Problem details:
I'd like the entries reproduced exactly, with all pictures omitted.

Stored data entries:
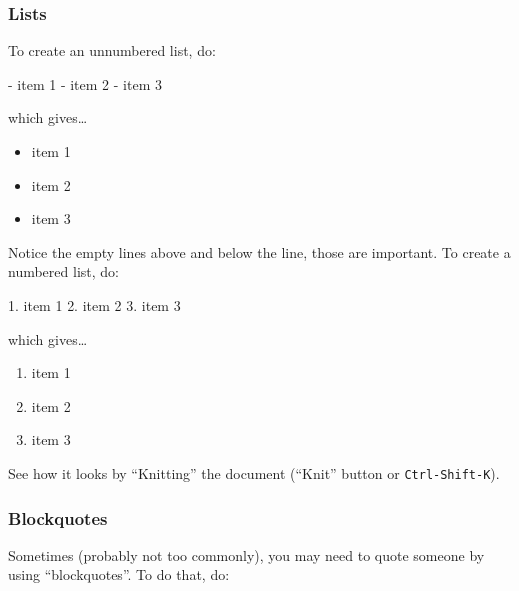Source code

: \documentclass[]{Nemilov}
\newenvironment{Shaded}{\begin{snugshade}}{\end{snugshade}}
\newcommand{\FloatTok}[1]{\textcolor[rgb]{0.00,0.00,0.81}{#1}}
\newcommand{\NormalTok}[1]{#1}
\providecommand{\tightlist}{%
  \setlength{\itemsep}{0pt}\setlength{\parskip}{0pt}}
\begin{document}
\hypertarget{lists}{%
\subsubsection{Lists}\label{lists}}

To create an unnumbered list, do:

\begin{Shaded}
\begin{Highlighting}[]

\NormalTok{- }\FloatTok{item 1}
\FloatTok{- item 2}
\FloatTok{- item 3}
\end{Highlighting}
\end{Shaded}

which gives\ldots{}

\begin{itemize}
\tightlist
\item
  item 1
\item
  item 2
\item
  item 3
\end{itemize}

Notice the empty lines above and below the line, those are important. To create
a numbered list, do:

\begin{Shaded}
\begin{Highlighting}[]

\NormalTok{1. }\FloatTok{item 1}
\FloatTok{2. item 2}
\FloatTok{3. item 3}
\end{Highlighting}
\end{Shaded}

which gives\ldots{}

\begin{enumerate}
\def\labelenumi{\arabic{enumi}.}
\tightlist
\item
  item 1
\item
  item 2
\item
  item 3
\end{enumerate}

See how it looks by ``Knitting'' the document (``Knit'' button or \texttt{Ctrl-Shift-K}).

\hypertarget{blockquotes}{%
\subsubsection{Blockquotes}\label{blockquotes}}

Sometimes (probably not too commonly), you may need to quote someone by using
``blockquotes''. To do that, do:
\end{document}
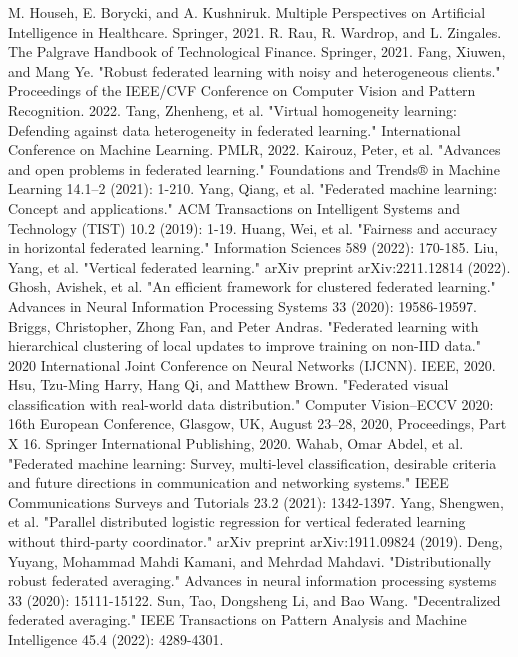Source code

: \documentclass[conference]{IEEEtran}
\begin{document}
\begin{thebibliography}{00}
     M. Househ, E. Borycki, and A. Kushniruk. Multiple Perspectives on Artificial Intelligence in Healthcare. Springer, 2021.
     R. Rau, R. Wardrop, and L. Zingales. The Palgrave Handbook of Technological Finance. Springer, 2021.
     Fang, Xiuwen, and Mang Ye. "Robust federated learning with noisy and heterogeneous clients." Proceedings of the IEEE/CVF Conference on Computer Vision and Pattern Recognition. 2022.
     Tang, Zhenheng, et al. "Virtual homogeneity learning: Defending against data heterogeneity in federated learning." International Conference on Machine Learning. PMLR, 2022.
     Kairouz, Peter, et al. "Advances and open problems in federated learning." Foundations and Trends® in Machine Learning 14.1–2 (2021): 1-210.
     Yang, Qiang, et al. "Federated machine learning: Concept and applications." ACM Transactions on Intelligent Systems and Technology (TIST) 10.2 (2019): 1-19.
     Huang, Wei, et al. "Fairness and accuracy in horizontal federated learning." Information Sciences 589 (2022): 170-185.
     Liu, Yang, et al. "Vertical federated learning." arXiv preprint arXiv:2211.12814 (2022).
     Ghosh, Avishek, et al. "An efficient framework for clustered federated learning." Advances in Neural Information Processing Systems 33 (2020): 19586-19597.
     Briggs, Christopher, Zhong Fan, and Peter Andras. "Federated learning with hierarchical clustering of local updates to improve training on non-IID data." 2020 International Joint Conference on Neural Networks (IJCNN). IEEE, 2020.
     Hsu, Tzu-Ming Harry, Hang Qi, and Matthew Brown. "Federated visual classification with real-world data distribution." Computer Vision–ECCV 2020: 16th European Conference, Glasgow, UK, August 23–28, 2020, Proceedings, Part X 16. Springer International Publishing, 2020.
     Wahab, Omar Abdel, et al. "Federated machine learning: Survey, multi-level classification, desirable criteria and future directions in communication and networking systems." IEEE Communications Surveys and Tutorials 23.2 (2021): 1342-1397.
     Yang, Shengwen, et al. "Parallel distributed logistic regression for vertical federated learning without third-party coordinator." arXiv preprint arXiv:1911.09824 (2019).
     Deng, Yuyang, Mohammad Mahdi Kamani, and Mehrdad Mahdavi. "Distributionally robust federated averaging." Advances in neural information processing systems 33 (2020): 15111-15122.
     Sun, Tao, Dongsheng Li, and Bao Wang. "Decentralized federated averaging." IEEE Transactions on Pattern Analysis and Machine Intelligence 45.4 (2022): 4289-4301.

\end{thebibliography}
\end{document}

Exercise result:
Source code

: \documentclass[]{Nemilov}
\newenvironment{Shaded}{\begin{snugshade}}{\end{snugshade}}
\newcommand{\FloatTok}[1]{\textcolor[rgb]{0.00,0.00,0.81}{#1}}
\newcommand{\NormalTok}[1]{#1}
\providecommand{\tightlist}{%
  \setlength{\itemsep}{0pt}\setlength{\parskip}{0pt}}
\begin{document}
\hypertarget{lists}{%
\subsubsection{Lists}\label{lists}}

To create an unnumbered list, do:

\begin{Shaded}
\begin{Highlighting}[]

\NormalTok{- }\FloatTok{item 1}
\FloatTok{- item 2}
\FloatTok{- item 3}
\end{Highlighting}
\end{Shaded}

which gives\ldots{}

\begin{itemize}
\tightlist
\item
  item 1
\item
  item 2
\item
  item 3
\end{itemize}

Notice the empty lines above and below the line, those are important. To create
a numbered list, do:

\begin{Shaded}
\begin{Highlighting}[]

\NormalTok{1. }\FloatTok{item 1}
\FloatTok{2. item 2}
\FloatTok{3. item 3}
\end{Highlighting}
\end{Shaded}

which gives\ldots{}

\begin{enumerate}
\def\labelenumi{\arabic{enumi}.}
\tightlist
\item
  item 1
\item
  item 2
\item
  item 3
\end{enumerate}

See how it looks by ``Knitting'' the document (``Knit'' button or \texttt{Ctrl-Shift-K}).

\hypertarget{blockquotes}{%
\subsubsection{Blockquotes}\label{blockquotes}}

Sometimes (probably not too commonly), you may need to quote someone by using
``blockquotes''. To do that, do:
\end{document}
Source code

: \documentclass[conference]{IEEEtran}
\begin{document}
\begin{thebibliography}{00}
     M. Househ, E. Borycki, and A. Kushniruk. Multiple Perspectives on Artificial Intelligence in Healthcare. Springer, 2021.
     R. Rau, R. Wardrop, and L. Zingales. The Palgrave Handbook of Technological Finance. Springer, 2021.
     Fang, Xiuwen, and Mang Ye. "Robust federated learning with noisy and heterogeneous clients." Proceedings of the IEEE/CVF Conference on Computer Vision and Pattern Recognition. 2022.
     Tang, Zhenheng, et al. "Virtual homogeneity learning: Defending against data heterogeneity in federated learning." International Conference on Machine Learning. PMLR, 2022.
     Kairouz, Peter, et al. "Advances and open problems in federated learning." Foundations and Trends® in Machine Learning 14.1–2 (2021): 1-210.
     Yang, Qiang, et al. "Federated machine learning: Concept and applications." ACM Transactions on Intelligent Systems and Technology (TIST) 10.2 (2019): 1-19.
     Huang, Wei, et al. "Fairness and accuracy in horizontal federated learning." Information Sciences 589 (2022): 170-185.
     Liu, Yang, et al. "Vertical federated learning." arXiv preprint arXiv:2211.12814 (2022).
     Ghosh, Avishek, et al. "An efficient framework for clustered federated learning." Advances in Neural Information Processing Systems 33 (2020): 19586-19597.
     Briggs, Christopher, Zhong Fan, and Peter Andras. "Federated learning with hierarchical clustering of local updates to improve training on non-IID data." 2020 International Joint Conference on Neural Networks (IJCNN). IEEE, 2020.
     Hsu, Tzu-Ming Harry, Hang Qi, and Matthew Brown. "Federated visual classification with real-world data distribution." Computer Vision–ECCV 2020: 16th European Conference, Glasgow, UK, August 23–28, 2020, Proceedings, Part X 16. Springer International Publishing, 2020.
     Wahab, Omar Abdel, et al. "Federated machine learning: Survey, multi-level classification, desirable criteria and future directions in communication and networking systems." IEEE Communications Surveys and Tutorials 23.2 (2021): 1342-1397.
     Yang, Shengwen, et al. "Parallel distributed logistic regression for vertical federated learning without third-party coordinator." arXiv preprint arXiv:1911.09824 (2019).
     Deng, Yuyang, Mohammad Mahdi Kamani, and Mehrdad Mahdavi. "Distributionally robust federated averaging." Advances in neural information processing systems 33 (2020): 15111-15122.
     Sun, Tao, Dongsheng Li, and Bao Wang. "Decentralized federated averaging." IEEE Transactions on Pattern Analysis and Machine Intelligence 45.4 (2022): 4289-4301.

\end{thebibliography}
\end{document}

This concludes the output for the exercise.